Supplied records Start Marker

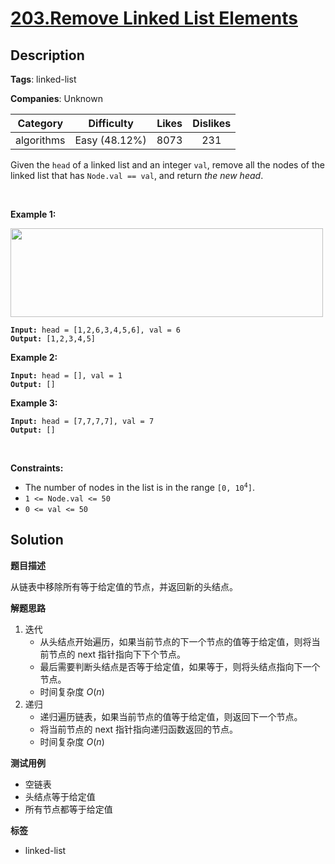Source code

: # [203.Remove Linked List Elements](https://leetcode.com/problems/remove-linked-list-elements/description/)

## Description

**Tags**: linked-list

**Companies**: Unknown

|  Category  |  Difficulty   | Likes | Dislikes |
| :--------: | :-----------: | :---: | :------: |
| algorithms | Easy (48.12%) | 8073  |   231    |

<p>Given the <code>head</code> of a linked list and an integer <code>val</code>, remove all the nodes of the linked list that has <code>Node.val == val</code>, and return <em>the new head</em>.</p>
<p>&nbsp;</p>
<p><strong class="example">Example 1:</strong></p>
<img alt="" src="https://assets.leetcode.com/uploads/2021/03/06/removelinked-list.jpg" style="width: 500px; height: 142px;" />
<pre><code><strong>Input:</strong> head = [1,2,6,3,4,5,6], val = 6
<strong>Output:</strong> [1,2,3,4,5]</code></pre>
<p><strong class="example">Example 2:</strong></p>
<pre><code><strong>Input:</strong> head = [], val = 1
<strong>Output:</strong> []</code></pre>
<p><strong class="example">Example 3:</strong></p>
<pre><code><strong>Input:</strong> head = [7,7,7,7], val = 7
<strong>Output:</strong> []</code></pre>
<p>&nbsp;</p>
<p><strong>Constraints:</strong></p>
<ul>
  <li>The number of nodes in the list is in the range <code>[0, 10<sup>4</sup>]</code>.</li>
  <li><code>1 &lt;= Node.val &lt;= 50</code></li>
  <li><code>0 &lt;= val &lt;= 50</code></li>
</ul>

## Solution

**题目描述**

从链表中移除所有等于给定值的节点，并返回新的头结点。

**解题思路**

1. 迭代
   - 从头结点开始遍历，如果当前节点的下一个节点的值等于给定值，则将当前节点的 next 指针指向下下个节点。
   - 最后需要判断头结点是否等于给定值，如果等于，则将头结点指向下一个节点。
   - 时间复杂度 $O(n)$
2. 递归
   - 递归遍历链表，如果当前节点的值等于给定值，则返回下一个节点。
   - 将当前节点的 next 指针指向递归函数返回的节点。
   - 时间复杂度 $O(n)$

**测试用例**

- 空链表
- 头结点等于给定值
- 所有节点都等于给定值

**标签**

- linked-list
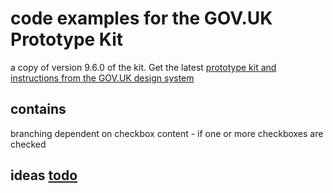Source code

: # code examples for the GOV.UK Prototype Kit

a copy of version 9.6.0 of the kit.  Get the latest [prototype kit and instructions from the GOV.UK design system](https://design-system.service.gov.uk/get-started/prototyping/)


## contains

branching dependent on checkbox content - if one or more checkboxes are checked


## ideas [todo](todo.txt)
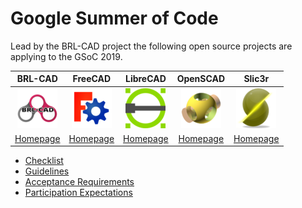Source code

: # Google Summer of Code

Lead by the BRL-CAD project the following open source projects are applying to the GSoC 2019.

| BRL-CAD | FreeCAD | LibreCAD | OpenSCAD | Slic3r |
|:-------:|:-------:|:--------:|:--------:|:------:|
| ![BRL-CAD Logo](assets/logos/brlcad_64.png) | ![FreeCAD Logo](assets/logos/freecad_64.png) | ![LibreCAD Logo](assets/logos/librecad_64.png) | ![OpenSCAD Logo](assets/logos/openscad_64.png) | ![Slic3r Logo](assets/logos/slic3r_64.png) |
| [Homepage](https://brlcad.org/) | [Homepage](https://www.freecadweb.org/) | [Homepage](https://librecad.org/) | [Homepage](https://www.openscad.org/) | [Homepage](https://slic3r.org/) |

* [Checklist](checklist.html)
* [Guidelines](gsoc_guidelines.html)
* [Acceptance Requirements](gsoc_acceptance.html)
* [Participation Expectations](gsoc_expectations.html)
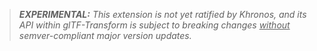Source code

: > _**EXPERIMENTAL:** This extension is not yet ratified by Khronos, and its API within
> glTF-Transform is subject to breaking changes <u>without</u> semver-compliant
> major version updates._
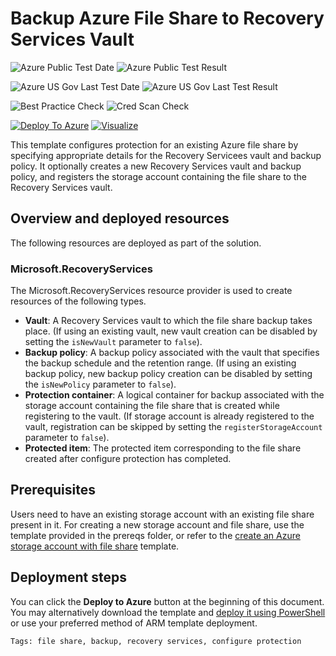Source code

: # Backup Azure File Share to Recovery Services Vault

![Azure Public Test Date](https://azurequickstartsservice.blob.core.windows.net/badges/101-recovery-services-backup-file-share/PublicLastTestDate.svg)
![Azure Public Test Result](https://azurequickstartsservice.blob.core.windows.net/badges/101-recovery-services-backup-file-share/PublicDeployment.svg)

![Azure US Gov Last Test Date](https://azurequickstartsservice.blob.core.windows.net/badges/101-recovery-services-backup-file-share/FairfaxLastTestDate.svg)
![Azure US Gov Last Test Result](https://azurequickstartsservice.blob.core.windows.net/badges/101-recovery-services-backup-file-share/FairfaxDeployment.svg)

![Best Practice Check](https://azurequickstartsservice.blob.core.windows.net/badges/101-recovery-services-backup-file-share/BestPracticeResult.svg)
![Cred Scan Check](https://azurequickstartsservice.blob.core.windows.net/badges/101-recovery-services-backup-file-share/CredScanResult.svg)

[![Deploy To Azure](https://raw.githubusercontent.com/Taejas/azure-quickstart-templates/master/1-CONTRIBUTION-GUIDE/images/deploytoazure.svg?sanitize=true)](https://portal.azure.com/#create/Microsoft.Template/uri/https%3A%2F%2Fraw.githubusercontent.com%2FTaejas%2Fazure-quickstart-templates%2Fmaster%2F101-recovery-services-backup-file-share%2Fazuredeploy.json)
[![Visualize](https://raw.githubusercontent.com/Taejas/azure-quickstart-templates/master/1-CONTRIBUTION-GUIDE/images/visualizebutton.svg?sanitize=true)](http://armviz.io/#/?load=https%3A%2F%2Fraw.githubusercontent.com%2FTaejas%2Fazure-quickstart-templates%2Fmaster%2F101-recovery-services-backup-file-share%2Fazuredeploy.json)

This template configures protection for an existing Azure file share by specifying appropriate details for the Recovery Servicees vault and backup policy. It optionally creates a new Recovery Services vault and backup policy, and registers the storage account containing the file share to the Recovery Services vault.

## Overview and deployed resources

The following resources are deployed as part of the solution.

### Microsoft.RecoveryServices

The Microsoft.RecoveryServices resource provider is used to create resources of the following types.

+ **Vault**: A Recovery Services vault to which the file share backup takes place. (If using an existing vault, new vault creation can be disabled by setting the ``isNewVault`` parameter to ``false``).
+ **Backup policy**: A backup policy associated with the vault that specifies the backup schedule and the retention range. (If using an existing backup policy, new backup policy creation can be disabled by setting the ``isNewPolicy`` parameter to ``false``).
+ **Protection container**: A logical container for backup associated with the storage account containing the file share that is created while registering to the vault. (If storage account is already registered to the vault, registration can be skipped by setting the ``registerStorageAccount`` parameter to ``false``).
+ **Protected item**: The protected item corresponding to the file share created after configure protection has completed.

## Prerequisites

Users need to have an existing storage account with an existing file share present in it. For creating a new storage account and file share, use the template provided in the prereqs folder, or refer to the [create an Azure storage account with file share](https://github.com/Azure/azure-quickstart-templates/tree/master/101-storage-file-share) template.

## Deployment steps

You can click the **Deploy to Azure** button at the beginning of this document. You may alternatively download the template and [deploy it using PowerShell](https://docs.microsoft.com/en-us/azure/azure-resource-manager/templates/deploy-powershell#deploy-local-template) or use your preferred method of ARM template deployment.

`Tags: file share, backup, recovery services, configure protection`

Supplied records End Marker
Supplied records Start Marker

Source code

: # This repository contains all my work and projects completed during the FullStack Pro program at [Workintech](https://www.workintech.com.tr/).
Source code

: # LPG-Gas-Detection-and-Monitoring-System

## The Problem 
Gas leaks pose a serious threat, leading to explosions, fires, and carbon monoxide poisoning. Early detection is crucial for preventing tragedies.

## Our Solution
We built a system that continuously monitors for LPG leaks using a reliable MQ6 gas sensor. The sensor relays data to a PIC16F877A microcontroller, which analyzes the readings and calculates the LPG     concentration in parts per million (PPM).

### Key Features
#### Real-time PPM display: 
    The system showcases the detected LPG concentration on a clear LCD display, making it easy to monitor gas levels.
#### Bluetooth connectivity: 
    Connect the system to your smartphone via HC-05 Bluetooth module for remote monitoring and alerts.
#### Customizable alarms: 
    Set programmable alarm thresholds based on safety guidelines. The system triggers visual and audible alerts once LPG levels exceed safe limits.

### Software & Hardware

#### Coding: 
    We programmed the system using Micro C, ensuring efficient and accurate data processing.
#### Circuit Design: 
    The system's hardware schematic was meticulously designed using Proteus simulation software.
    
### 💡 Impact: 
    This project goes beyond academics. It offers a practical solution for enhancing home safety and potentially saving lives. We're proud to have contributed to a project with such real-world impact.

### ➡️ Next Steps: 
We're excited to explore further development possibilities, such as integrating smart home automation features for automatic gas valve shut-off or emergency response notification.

Supplied records End Marker

● Task brief
Pull every line holding "have" out of the records.

● Written reply
Users need to have an existing storage account with an existing file share present in it. For creating a new storage account and file share, use the template provided in the prereqs folder, or refer to the [create an Azure storage account with file share](https://github.com/Azure/azure-quickstart-templates/tree/master/101-storage-file-share) template.
    This project goes beyond academics. It offers a practical solution for enhancing home safety and potentially saving lives. We're proud to have contributed to a project with such real-world impact.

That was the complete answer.